Kekurangan kita, mungkin, melihat
wajah Islam hanya dalam ruang lingkup yang begitu sempit, Aceh. Tidak pernah
melihat secara nyata dan mempelajari bagaimana Islam di wilayah dan benua lain
berkembang. Sehingga ketika ide-ide baru dari luar datang dan saling
berhadapan, kita cenderung menolak dan menjudge ide
mereka identik dengan wahabi atau sekuler.
Wajah Islam yang dimaksudkan di sini
tentu saja bukan dalam arti sempit dan di luar konteks aliran-aliran yang
berkembang.
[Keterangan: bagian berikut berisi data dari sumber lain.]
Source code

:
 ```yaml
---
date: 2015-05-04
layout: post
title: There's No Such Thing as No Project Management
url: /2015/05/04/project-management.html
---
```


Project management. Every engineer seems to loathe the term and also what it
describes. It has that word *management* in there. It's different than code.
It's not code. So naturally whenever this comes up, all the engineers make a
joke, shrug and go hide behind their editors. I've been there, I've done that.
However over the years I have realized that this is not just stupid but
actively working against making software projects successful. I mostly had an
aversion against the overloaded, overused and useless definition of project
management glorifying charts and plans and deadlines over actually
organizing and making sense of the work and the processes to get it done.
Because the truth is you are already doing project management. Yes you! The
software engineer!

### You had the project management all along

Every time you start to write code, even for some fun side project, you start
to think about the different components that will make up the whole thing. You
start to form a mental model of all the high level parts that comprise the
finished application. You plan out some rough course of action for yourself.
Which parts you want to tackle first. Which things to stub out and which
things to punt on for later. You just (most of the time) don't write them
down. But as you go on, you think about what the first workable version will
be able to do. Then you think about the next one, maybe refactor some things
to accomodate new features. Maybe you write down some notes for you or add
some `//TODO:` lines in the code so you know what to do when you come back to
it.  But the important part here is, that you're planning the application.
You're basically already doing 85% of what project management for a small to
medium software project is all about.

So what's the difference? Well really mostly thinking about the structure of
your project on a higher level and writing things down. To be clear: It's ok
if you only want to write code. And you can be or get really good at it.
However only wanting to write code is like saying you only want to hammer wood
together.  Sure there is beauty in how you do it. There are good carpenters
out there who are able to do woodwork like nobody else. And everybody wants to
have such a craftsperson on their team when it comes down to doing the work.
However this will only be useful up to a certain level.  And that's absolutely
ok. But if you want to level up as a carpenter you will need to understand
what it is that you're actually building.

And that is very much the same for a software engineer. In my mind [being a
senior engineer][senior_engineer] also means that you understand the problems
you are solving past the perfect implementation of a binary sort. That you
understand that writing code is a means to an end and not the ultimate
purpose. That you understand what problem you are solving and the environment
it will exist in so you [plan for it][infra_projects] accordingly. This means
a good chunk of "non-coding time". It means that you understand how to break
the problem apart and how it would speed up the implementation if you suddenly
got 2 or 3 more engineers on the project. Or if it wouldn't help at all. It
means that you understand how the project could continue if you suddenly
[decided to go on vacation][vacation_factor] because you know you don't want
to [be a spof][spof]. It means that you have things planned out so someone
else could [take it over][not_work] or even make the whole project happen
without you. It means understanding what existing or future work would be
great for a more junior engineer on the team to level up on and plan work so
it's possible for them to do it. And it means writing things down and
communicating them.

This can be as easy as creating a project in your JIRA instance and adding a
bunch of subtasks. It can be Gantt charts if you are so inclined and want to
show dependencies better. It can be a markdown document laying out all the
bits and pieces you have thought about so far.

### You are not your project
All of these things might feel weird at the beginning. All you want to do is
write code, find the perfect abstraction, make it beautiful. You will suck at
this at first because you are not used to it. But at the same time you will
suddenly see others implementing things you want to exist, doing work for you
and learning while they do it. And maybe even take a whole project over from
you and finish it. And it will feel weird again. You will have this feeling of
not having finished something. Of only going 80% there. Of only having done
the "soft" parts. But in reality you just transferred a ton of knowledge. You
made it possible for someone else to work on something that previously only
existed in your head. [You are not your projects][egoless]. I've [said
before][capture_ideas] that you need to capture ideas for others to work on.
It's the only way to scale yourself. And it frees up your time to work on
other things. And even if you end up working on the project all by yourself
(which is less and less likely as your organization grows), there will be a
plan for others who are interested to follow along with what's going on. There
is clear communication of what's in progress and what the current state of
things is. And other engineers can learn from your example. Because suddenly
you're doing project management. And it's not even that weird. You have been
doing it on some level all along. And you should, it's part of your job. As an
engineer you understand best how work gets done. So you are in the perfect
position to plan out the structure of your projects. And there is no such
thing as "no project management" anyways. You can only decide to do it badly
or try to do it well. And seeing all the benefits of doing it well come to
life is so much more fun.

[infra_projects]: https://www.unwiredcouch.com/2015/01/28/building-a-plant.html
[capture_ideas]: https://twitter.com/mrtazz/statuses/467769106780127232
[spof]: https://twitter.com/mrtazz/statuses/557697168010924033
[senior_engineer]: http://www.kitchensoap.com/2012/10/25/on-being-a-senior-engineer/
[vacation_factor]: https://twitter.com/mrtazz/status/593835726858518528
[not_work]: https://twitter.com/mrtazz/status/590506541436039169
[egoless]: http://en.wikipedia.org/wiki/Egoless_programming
Karena negara telah menunjuk Majelis Permusyawaratan Ulama untuk
menfatwakan aliran mana saja yang pemikirannya telah menyimpang dan difatwakan
sesat. Meskipun masih ada anasir yang merasa mempunyai kewenagan untuk
menyatakan sesat. Akibatnya, gesekan dalam masyarakat semakin terasa bahkan
menimbulkan aksi kekerasan dan korban nyawa.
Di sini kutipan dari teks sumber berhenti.